• [EXERCISE BRIEF]: Output nothing but the lines from the beginning of the listing below through the line containing "In order to train", exactly as they stand, without pictures.
>>>>>
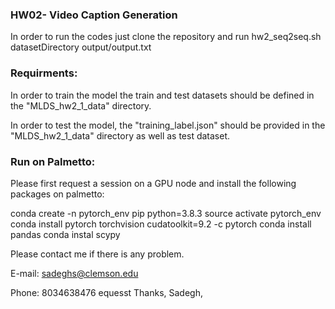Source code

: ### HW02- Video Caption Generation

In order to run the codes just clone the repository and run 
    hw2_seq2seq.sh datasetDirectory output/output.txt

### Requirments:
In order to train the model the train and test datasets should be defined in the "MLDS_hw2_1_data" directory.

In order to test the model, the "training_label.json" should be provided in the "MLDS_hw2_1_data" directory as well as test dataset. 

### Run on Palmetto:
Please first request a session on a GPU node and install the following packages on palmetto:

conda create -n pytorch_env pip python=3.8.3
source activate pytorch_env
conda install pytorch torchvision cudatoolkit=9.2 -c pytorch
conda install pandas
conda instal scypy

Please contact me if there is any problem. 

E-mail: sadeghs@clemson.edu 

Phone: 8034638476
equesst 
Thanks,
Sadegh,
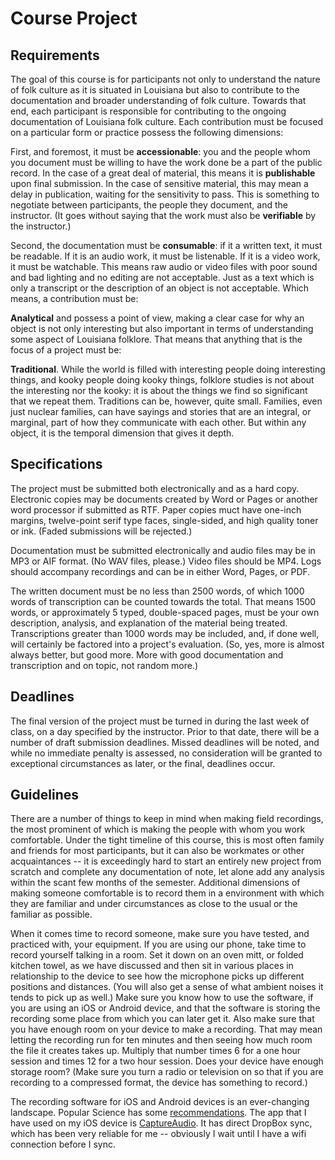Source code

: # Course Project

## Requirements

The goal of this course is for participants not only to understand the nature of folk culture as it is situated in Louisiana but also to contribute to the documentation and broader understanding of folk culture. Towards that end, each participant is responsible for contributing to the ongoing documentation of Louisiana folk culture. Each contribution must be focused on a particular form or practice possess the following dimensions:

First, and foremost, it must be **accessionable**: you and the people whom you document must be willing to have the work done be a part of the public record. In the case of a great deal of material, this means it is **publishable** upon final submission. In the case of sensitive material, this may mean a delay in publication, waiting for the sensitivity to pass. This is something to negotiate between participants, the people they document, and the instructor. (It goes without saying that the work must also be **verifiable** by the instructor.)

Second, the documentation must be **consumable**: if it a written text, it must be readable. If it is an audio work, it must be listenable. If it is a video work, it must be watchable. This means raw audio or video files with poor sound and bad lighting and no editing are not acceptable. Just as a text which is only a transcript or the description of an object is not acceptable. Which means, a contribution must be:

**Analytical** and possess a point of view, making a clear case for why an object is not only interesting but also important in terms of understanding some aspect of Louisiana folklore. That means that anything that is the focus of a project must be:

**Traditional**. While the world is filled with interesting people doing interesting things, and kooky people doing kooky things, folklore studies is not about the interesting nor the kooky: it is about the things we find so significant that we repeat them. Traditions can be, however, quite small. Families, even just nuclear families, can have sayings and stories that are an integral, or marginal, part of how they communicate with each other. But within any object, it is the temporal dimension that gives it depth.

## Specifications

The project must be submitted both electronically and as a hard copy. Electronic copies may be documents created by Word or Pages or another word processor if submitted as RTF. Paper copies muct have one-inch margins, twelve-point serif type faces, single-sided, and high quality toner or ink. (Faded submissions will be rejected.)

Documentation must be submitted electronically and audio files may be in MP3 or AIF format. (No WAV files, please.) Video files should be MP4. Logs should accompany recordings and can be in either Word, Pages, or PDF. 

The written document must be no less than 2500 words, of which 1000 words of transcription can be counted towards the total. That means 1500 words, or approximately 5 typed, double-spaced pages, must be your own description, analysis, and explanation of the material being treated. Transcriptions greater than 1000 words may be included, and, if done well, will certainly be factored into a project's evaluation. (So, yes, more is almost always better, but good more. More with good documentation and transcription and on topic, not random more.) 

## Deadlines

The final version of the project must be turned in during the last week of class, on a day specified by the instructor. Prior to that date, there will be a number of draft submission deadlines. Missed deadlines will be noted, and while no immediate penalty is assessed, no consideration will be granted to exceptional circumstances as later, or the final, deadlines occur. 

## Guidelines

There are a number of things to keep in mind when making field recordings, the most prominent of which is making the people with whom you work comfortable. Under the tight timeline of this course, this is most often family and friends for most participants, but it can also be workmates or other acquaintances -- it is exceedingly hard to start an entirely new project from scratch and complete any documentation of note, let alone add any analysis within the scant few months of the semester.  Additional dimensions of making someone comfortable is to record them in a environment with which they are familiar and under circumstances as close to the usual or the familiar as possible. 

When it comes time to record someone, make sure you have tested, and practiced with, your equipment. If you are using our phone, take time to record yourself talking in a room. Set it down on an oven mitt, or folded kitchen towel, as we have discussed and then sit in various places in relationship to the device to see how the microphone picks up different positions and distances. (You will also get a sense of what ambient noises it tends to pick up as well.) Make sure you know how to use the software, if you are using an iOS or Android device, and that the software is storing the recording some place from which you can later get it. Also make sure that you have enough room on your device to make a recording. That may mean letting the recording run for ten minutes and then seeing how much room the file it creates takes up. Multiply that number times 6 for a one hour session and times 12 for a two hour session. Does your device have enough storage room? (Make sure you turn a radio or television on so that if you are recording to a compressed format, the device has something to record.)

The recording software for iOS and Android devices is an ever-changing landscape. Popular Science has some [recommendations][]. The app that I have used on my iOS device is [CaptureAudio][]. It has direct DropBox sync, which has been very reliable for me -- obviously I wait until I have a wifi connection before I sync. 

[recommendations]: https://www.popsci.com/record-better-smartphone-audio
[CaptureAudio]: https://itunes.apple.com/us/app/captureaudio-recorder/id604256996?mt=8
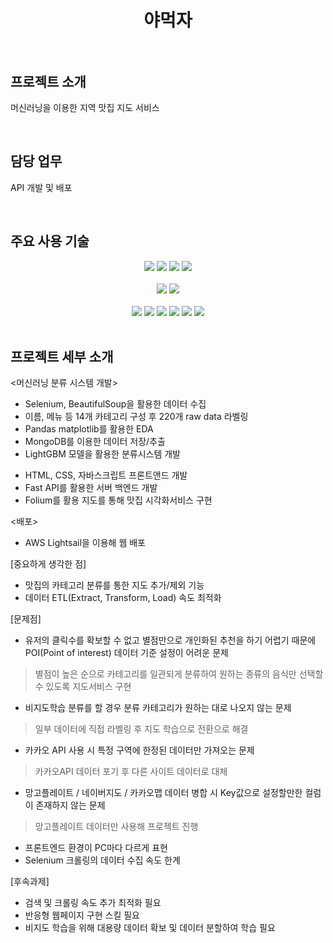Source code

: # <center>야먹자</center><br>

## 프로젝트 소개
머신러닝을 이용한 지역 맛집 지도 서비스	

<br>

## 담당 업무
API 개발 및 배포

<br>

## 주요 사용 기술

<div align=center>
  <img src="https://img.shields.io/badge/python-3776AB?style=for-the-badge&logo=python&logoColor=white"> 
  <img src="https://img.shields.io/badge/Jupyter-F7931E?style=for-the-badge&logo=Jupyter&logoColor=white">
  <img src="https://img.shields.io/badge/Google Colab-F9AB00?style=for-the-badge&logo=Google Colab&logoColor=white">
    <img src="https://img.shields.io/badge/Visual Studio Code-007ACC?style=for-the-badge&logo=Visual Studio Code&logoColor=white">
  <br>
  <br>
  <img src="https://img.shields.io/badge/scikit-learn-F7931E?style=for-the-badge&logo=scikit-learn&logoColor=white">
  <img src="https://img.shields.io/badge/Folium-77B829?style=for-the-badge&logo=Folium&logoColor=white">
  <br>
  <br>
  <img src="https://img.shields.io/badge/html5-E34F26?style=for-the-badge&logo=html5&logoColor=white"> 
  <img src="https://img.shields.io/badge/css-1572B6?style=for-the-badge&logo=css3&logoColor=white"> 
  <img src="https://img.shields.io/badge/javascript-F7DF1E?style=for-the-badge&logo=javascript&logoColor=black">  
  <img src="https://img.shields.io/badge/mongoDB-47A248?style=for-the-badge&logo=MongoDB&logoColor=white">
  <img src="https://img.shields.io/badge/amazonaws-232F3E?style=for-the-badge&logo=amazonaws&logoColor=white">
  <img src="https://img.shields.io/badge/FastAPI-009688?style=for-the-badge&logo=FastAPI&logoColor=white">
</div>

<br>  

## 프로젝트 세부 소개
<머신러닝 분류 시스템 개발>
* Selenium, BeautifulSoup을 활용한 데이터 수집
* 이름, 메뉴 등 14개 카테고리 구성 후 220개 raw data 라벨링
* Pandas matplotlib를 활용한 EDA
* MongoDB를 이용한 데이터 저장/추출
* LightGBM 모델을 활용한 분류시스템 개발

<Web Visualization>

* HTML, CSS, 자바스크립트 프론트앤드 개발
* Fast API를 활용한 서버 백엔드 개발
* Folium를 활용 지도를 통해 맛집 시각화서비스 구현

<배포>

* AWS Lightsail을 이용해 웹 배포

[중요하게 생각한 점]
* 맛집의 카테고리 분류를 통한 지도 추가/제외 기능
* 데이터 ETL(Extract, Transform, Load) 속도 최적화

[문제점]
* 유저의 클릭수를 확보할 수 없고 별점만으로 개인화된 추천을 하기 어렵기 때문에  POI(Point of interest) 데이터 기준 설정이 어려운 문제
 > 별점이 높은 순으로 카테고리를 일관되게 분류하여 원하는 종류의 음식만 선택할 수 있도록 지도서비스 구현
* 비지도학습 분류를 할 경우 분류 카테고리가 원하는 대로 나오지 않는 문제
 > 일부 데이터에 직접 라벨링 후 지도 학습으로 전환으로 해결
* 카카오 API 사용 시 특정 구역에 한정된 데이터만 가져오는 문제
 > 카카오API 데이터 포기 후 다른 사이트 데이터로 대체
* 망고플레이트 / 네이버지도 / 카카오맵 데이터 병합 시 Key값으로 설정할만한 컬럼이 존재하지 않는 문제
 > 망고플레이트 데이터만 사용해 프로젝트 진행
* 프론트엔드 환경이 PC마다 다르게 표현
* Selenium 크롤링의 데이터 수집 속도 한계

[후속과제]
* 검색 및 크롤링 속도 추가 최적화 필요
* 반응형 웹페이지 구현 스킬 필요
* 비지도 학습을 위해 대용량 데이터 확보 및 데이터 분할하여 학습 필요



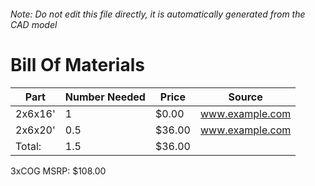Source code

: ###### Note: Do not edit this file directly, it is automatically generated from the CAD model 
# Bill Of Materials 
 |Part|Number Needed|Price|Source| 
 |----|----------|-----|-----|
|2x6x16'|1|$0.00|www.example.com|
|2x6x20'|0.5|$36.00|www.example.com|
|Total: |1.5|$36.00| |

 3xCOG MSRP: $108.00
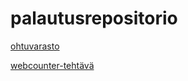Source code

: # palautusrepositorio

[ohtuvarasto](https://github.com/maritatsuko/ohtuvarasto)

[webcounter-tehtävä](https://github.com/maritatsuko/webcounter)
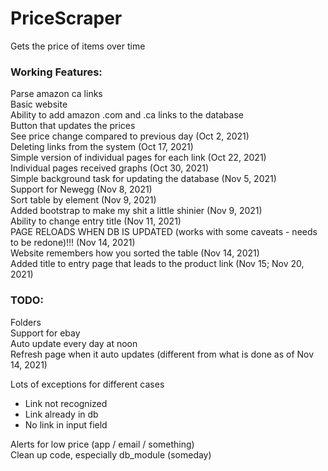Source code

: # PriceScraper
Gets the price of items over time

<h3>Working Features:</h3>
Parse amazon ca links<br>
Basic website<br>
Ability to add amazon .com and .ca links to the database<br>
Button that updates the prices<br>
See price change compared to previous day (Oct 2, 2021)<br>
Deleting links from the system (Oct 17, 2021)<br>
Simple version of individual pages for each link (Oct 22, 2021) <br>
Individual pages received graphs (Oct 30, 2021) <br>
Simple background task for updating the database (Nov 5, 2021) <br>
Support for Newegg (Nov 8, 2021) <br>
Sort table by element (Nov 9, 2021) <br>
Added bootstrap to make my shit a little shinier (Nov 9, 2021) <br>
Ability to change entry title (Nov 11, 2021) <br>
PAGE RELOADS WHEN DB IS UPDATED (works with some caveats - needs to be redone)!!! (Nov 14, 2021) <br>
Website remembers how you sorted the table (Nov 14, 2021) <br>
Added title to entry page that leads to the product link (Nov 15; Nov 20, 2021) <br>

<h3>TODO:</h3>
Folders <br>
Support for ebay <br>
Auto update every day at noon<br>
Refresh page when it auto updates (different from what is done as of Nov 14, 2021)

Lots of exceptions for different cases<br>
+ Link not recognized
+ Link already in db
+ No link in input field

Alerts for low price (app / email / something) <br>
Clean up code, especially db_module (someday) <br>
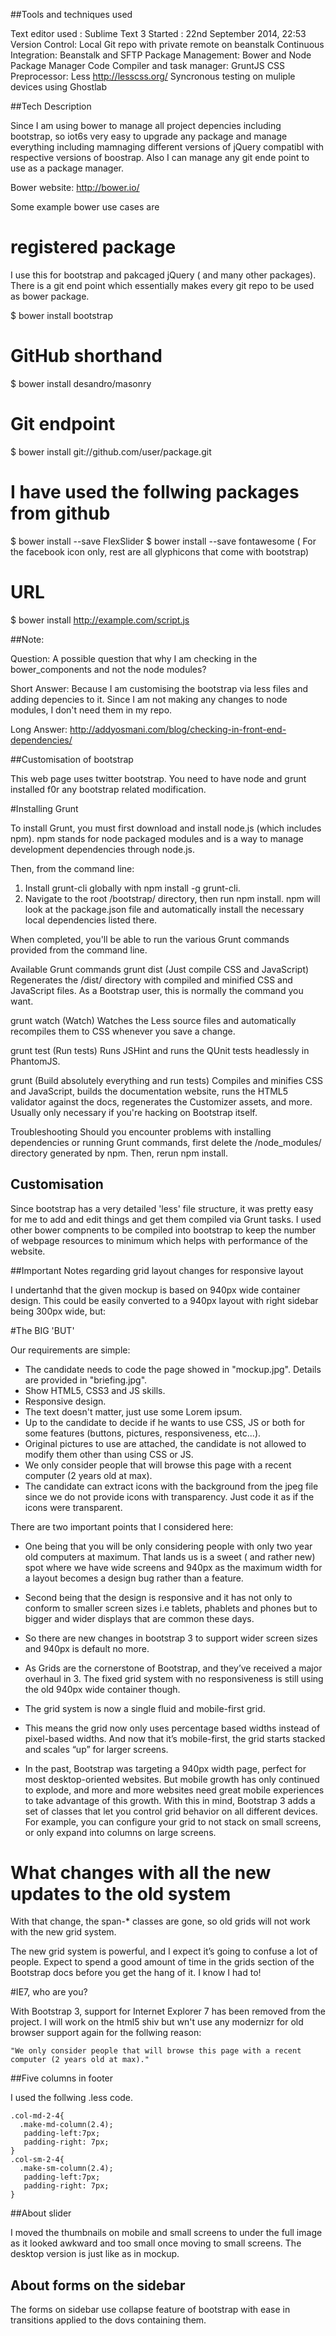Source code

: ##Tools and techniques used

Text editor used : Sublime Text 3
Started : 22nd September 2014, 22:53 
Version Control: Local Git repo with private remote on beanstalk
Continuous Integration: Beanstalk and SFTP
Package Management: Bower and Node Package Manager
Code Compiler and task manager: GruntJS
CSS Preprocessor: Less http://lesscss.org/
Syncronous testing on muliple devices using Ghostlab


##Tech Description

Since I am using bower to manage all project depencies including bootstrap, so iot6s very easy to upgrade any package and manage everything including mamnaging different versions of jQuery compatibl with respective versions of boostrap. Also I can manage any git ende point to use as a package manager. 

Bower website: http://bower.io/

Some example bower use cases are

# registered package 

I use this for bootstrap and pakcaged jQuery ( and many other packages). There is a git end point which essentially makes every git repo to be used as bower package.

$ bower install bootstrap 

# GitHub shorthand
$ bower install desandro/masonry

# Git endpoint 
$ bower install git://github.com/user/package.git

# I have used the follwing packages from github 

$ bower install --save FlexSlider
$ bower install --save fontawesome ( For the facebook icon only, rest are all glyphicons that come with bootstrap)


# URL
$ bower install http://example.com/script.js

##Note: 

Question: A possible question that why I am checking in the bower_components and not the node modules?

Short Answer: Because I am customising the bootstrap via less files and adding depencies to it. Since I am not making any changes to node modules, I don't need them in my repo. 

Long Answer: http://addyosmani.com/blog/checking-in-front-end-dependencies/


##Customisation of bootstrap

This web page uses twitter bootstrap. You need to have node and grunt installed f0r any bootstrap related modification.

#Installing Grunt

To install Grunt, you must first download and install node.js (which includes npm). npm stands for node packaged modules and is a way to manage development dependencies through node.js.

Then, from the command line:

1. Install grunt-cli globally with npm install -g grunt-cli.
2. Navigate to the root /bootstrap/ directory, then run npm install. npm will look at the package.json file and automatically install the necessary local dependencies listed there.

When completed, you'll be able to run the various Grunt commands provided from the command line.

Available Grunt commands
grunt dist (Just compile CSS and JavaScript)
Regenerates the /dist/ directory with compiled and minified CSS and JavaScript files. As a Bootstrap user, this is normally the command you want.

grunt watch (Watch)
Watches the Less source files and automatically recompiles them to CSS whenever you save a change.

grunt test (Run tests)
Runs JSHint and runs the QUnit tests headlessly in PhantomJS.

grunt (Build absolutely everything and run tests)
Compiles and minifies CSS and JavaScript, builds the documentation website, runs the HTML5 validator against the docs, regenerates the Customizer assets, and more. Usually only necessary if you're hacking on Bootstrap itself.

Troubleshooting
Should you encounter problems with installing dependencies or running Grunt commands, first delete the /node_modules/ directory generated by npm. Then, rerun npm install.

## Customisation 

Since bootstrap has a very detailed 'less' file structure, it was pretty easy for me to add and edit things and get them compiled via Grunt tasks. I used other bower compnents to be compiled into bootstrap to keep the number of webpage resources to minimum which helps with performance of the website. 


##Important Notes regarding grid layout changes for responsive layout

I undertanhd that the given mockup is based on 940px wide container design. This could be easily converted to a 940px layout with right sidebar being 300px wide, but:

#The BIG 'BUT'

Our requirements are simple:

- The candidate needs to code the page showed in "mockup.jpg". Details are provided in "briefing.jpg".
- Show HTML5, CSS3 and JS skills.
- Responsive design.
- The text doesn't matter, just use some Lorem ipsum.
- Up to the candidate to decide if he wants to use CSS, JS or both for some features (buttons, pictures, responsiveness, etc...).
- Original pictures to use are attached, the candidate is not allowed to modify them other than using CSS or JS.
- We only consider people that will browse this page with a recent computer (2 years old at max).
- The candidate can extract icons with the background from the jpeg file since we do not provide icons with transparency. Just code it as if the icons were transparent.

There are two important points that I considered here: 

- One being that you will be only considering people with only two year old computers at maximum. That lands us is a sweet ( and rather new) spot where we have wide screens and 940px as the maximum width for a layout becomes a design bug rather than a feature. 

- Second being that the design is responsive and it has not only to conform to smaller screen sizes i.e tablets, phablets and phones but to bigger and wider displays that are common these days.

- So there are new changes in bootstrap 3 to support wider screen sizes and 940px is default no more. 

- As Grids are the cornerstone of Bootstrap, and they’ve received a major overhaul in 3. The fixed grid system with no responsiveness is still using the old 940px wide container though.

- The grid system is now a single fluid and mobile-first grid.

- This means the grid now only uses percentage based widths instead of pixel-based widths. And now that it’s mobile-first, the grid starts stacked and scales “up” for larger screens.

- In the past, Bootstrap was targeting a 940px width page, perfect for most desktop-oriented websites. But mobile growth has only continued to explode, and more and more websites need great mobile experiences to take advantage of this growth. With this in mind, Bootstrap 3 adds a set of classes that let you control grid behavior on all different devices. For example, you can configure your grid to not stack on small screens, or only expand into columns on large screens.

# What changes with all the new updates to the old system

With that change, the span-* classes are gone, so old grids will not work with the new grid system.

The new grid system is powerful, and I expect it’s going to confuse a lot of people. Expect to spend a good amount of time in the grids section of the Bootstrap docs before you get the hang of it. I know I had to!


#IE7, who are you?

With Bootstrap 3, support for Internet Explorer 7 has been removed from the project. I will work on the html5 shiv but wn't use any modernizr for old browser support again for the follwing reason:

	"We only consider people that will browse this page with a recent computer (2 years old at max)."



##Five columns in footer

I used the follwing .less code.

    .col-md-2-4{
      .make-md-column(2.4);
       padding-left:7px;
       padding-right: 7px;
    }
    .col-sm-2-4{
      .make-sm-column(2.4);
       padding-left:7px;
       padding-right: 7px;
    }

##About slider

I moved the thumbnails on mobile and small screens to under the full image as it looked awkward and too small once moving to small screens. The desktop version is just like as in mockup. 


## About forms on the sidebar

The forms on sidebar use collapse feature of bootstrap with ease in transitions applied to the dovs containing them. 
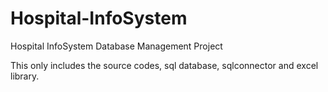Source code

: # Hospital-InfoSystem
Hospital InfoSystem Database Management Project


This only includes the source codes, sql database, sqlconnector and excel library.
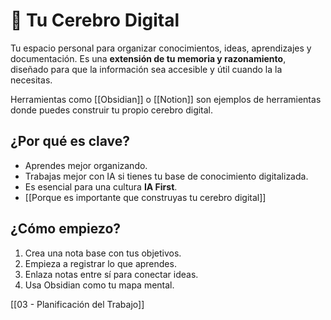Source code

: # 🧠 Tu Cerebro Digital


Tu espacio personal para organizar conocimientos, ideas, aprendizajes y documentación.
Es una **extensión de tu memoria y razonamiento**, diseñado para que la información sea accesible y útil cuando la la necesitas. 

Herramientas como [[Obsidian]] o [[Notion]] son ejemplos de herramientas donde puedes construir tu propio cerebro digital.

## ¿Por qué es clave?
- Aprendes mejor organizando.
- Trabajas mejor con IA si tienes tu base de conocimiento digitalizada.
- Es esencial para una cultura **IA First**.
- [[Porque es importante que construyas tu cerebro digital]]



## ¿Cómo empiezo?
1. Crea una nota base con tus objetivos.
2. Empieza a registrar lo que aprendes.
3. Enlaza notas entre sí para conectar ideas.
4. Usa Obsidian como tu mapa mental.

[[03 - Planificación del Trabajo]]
<<<<<
• [ANSWER FOR THIS EXERCISE]:
Source code

: ### HW02- Video Caption Generation

In order to run the codes just clone the repository and run 
    hw2_seq2seq.sh datasetDirectory output/output.txt

### Requirments:
In order to train the model the train and test datasets should be defined in the "MLDS_hw2_1_data" directory.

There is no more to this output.